## What is being asked
For any picture in the lines below, please leave it out and copy the rest exactly.

## The input
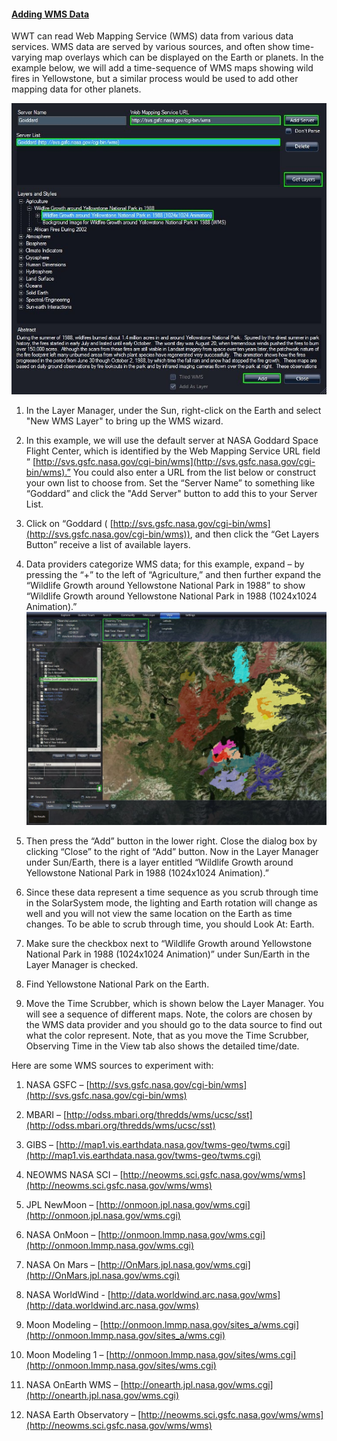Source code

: #### [Adding WMS Data](#AddingWMSData)

WWT can read Web Mapping Service (WMS) data from various data services. WMS data are served by various sources, and often show time-varying map overlays which can be displayed on the Earth or planets. In the example below, we will add a time-sequence of WMS maps showing wild fires in Yellowstone, but a similar process would be used to add other mapping data for other planets.

![mapping data](assets/mapping_data.jpg)

1.  In the Layer Manager, under the Sun, right-click on the Earth and select "New WMS Layer" to bring up the WMS wizard.
2.  In this example, we will use the default server at NASA Goddard Space Flight Center, which is identified by the Web Mapping Service URL field “ [http://svs.gsfc.nasa.gov/cgi-bin/wms](http://svs.gsfc.nasa.gov/cgi-bin/wms).” You could also enter a URL from the list below or construct your own list to choose from. Set the “Server Name” to something like “Goddard” and click the "Add Server" button to add this to your Server List.
3.  Click on “Goddard ( [http://svs.gsfc.nasa.gov/cgi-bin/wms](http://svs.gsfc.nasa.gov/cgi-bin/wms)), and then click the “Get Layers Button” receive a list of available layers.
4.  Data providers categorize WMS data; for this example, expand – by pressing the “+” to the left of “Agriculture,” and then further expand the “Wildlife Growth around Yellowstone National Park in 1988” to show “Wildlife Growth around Yellowstone National Park in 1988 (1024x1024 Animation).”
![yellowstone wildlife growth](assets/wildlife_growth.jpg)

6.  Then press the “Add” button in the lower right. Close the dialog box by clicking “Close” to the right of “Add” button. Now in the Layer Manager under Sun/Earth, there is a layer entitled “Wildlife Growth around Yellowstone National Park in 1988 (1024x1024 Animation).”
7.  Since these data represent a time sequence as you scrub through time in the SolarSystem mode, the lighting and Earth rotation will change as well and you will not view the same location on the Earth as time changes. To be able to scrub through time, you should Look At: Earth.
8.  Make sure the checkbox next to “Wildlife Growth around Yellowstone National Park in 1988 (1024x1024 Animation)” under Sun/Earth in the Layer Manager is checked.
9.  Find Yellowstone National Park on the Earth.
10.  Move the Time Scrubber, which is shown below the Layer Manager. You will see a sequence of different maps. Note, the colors are chosen by the WMS data provider and you should go to the data source to find out what the color represent. Note, that as you move the Time Scrubber, Observing Time in the View tab also shows the detailed time/date.

Here are some WMS sources to experiment with:

1.  NASA GSFC – [http://svs.gsfc.nasa.gov/cgi-bin/wms](http://svs.gsfc.nasa.gov/cgi-bin/wms)

2.  MBARI – [http://odss.mbari.org/thredds/wms/ucsc/sst](http://odss.mbari.org/thredds/wms/ucsc/sst)

3.  GIBS – [http://map1.vis.earthdata.nasa.gov/twms-geo/twms.cgi](http://map1.vis.earthdata.nasa.gov/twms-geo/twms.cgi)
4.  NEOWMS NASA SCI – [http://neowms.sci.gsfc.nasa.gov/wms/wms](http://neowms.sci.gsfc.nasa.gov/wms/wms)
5.  JPL NewMoon – [http://onmoon.jpl.nasa.gov/wms.cgi](http://onmoon.jpl.nasa.gov/wms.cgi)
6.  NASA OnMoon – [http://onmoon.lmmp.nasa.gov/wms.cgi](http://onmoon.lmmp.nasa.gov/wms.cgi)
7.  NASA On Mars – [http://OnMars.jpl.nasa.gov/wms.cgi](http://OnMars.jpl.nasa.gov/wms.cgi)
8.  NASA WorldWind - [http://data.worldwind.arc.nasa.gov/wms](http://data.worldwind.arc.nasa.gov/wms)
9.  Moon Modeling – [http://onmoon.lmmp.nasa.gov/sites_a/wms.cgi](http://onmoon.lmmp.nasa.gov/sites_a/wms.cgi)
10.  Moon Modeling 1 – [http://onmoon.lmmp.nasa.gov/sites/wms.cgi](http://onmoon.lmmp.nasa.gov/sites/wms.cgi)

11.  NASA OnEarth WMS – [http://onearth.jpl.nasa.gov/wms.cgi](http://onearth.jpl.nasa.gov/wms.cgi)
12.  NASA Earth Observatory – [http://neowms.sci.gsfc.nasa.gov/wms/wms](http://neowms.sci.gsfc.nasa.gov/wms/wms)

## Final answer
Source code

: #### [Adding WMS Data](#AddingWMSData)

WWT can read Web Mapping Service (WMS) data from various data services. WMS data are served by various sources, and often show time-varying map overlays which can be displayed on the Earth or planets. In the example below, we will add a time-sequence of WMS maps showing wild fires in Yellowstone, but a similar process would be used to add other mapping data for other planets.

![mapping data](assets/mapping_data.jpg)

1.  In the Layer Manager, under the Sun, right-click on the Earth and select "New WMS Layer" to bring up the WMS wizard.
2.  In this example, we will use the default server at NASA Goddard Space Flight Center, which is identified by the Web Mapping Service URL field “ [http://svs.gsfc.nasa.gov/cgi-bin/wms](http://svs.gsfc.nasa.gov/cgi-bin/wms).” You could also enter a URL from the list below or construct your own list to choose from. Set the “Server Name” to something like “Goddard” and click the "Add Server" button to add this to your Server List.
3.  Click on “Goddard ( [http://svs.gsfc.nasa.gov/cgi-bin/wms](http://svs.gsfc.nasa.gov/cgi-bin/wms)), and then click the “Get Layers Button” receive a list of available layers.
4.  Data providers categorize WMS data; for this example, expand – by pressing the “+” to the left of “Agriculture,” and then further expand the “Wildlife Growth around Yellowstone National Park in 1988” to show “Wildlife Growth around Yellowstone National Park in 1988 (1024x1024 Animation).”
![yellowstone wildlife growth](assets/wildlife_growth.jpg)

6.  Then press the “Add” button in the lower right. Close the dialog box by clicking “Close” to the right of “Add” button. Now in the Layer Manager under Sun/Earth, there is a layer entitled “Wildlife Growth around Yellowstone National Park in 1988 (1024x1024 Animation).”
7.  Since these data represent a time sequence as you scrub through time in the SolarSystem mode, the lighting and Earth rotation will change as well and you will not view the same location on the Earth as time changes. To be able to scrub through time, you should Look At: Earth.
8.  Make sure the checkbox next to “Wildlife Growth around Yellowstone National Park in 1988 (1024x1024 Animation)” under Sun/Earth in the Layer Manager is checked.
9.  Find Yellowstone National Park on the Earth.
10.  Move the Time Scrubber, which is shown below the Layer Manager. You will see a sequence of different maps. Note, the colors are chosen by the WMS data provider and you should go to the data source to find out what the color represent. Note, that as you move the Time Scrubber, Observing Time in the View tab also shows the detailed time/date.

Here are some WMS sources to experiment with:

1.  NASA GSFC – [http://svs.gsfc.nasa.gov/cgi-bin/wms](http://svs.gsfc.nasa.gov/cgi-bin/wms)

2.  MBARI – [http://odss.mbari.org/thredds/wms/ucsc/sst](http://odss.mbari.org/thredds/wms/ucsc/sst)

3.  GIBS – [http://map1.vis.earthdata.nasa.gov/twms-geo/twms.cgi](http://map1.vis.earthdata.nasa.gov/twms-geo/twms.cgi)
4.  NEOWMS NASA SCI – [http://neowms.sci.gsfc.nasa.gov/wms/wms](http://neowms.sci.gsfc.nasa.gov/wms/wms)
5.  JPL NewMoon – [http://onmoon.jpl.nasa.gov/wms.cgi](http://onmoon.jpl.nasa.gov/wms.cgi)
6.  NASA OnMoon – [http://onmoon.lmmp.nasa.gov/wms.cgi](http://onmoon.lmmp.nasa.gov/wms.cgi)
7.  NASA On Mars – [http://OnMars.jpl.nasa.gov/wms.cgi](http://OnMars.jpl.nasa.gov/wms.cgi)
8.  NASA WorldWind - [http://data.worldwind.arc.nasa.gov/wms](http://data.worldwind.arc.nasa.gov/wms)
9.  Moon Modeling – [http://onmoon.lmmp.nasa.gov/sites_a/wms.cgi](http://onmoon.lmmp.nasa.gov/sites_a/wms.cgi)
10.  Moon Modeling 1 – [http://onmoon.lmmp.nasa.gov/sites/wms.cgi](http://onmoon.lmmp.nasa.gov/sites/wms.cgi)

11.  NASA OnEarth WMS – [http://onearth.jpl.nasa.gov/wms.cgi](http://onearth.jpl.nasa.gov/wms.cgi)
12.  NASA Earth Observatory – [http://neowms.sci.gsfc.nasa.gov/wms/wms](http://neowms.sci.gsfc.nasa.gov/wms/wms)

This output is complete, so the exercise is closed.